Logstash not pushing data to AWS Opensearch

Versions (relevant - OpenSearch/Dashboard/Server OS/Browser):
OpenSearch 2.13 (latest)

Describe the issue:
I have an AWS Opensearch Domain to which I am trying to Ingest Json codec files from GCS bucket using Logstash. I can see a log stating that my logstash has connected to Opensearch domain and a few other logs stating it is trying to fetch logs from GCS bucket.

This is my logstash configuration.

input {
  google_cloud_storage {
    bucket_id => "test-bucket"
    json_key_file => "/etc/logstash/credentials.json"
    codec => "json_lines"
  }
}

filter {
}

output {
  opensearch {
    hosts => "https://<name>.us-east-1.es.amazonaws.com:443"
    user => "admin"
    password => "admin"
    index => "logstash-test-1"
    ssl_certificate_verification => true
  }
}

I am running this config on my GKE. I created a custom image out of the official Elastic Search Logstash image and installed opensearch output plugin on the same. These are my logs.

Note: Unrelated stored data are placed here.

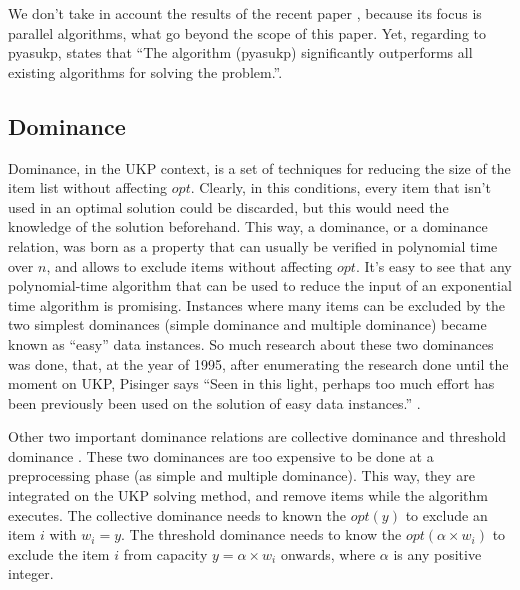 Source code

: \documentclass[runningheads,a4paper]{llncs}
\begin{document}
We don't take in account the results of the recent paper \cite{CMUL}, because its focus is parallel algorithms, what go beyond the scope of this paper. Yet, regarding to pyasukp, \cite{CMUL} states that ``The algorithm (pyasukp) significantly outperforms all existing algorithms for solving the problem.''.


\subsection{Dominance}

Dominance, in the UKP context, is a set of techniques for reducing the size of the item list without affecting \(opt\). Clearly, in this conditions, every item that isn't used in an optimal solution could be discarded, but this would need the knowledge of the solution beforehand. This way, a dominance, or a dominance relation, was born as a property that can usually be verified in polynomial time over \(n\), and allows to exclude items without affecting \(opt\). It's easy to see that any polynomial-time algorithm that can be used to reduce the input of an exponential time algorithm is promising. Instances where many items can be excluded by the two simplest dominances (simple dominance and multiple dominance) became known as ``easy'' data instances. So much research about these two dominances was done, that, at the year of 1995, after enumerating the research done until the moment on UKP, Pisinger says ``Seen in this light, perhaps too much effort has been previously been used on the solution of easy data instances.'' \cite[p. 20]{CPISINGER}.

Other two important dominance relations are collective dominance and threshold dominance \cite{CGAR} \cite{CPYA}. These two dominances are too expensive to be done at a preprocessing phase (as simple and multiple dominance). This way, they are integrated on the UKP solving method, and remove items while the algorithm executes. The collective dominance needs to known the \(opt(y)\) to exclude an item \(i\) with \(w_i = y\). The threshold dominance needs to know the \(opt(\alpha\times w_i)\) to exclude the item \(i\) from capacity \(y = \alpha\times w_i\) onwards, where \(\alpha\) is any positive integer.
\end{document}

Logs to find out that Opensearch connection has been successful:

[2024-06-18T21:26:20,336][INFO ][logstash.javapipeline    ] Pipeline `main` is configured with `pipeline.ecs_compatibility: v8` setting. All plugins in this pipeline will default to `ecs_compatibility => v8` unless explicitly configured otherwise.
[2024-06-18T21:26:20,353][INFO ][logstash.outputs.opensearch][main] New OpenSearch output {:class=>"LogStash::Outputs::OpenSearch", :hosts=>["https://search-<domain>.us-east-1.es.amazonaws.com:443"]}
[2024-06-18T21:26:20,371][INFO ][logstash.outputs.opensearch][main] OpenSearch pool URLs updated {:changes=>{:removed=>[], :added=>[https://admin:xxxxxx@search-<domain>.us-east-1.es.amazonaws.com:443/]}}
[2024-06-18T21:26:20,639][WARN ][logstash.outputs.opensearch][main] Restored connection to OpenSearch instance {:url=>"https://admin:xxxxxx@search-<domain>.us-east-1.es.amazonaws.com:443/"}
[2024-06-18T21:26:20,696][INFO ][logstash.outputs.opensearch][main] Cluster version determined (2.13.0) {:version=>2}
[2024-06-18T21:26:20,735][INFO ][logstash.javapipeline    ][main] Starting pipeline {:pipeline_id=>"main", "pipeline.workers"=>4, "pipeline.batch.size"=>125, "pipeline.batch.delay"=>50, "pipeline.max_inflight"=>500, "pipeline.sources"=>["/usr/share/logstash/pipeline/logstash.conf"], :thread=>"#<Thread:0x701b2684 /usr/share/logstash/logstash-core/lib/logstash/java_pipeline.rb:134 run>"}

This log is continously appearing but no signs of new logs found/pushed to domain:
Fetching blobs from test-bucket

Also, these logs appear very often, but I am assuming it is due to missing elastic search live cluster. Let me know if these are good to be ignored

[2024-06-18T21:27:43,039][ERROR][logstash.licensechecker.licensereader] Unable to retrieve Elasticsearch cluster info. {:message=>"No Available connections", :exception=>LogStash::Outputs::ElasticSearch::HttpClient::Pool::NoConnectionAvailableError}

[2024-06-18T21:27:43,041][ERROR][logstash.licensechecker.licensereader] Unable to retrieve license information from license server {:message=>"No Available connections"}

[2024-06-18T21:27:43,099][INFO ][logstash.licensechecker.licensereader] Failed to perform request {:message=>"elasticsearch: Name or service not known", :exception=>Manticore::ResolutionFailure, :cause=>#<Java::JavaNet::UnknownHostException: elasticsearch: Name or service not known>}

[2024-06-18T21:27:43,101][WARN ][logstash.licensechecker.licensereader] Attempted to resurrect connection to dead ES instance, but got an error {:url=>"http://elasticsearch:9200/", :exception=>LogStash::Outputs::ElasticSearch::HttpClient::Pool::HostUnreachableError, :message=>"Elasticsearch Unreachable: [http://elasticsearch:9200/][Manticore::ResolutionFailure] elasticsearch: Name or service not known"}

Cheers

@RandomDD If you’re not sure which part is failing in this pipeline, I would suggest testing with a file input instead to see if the index is created on the OpenSearch side.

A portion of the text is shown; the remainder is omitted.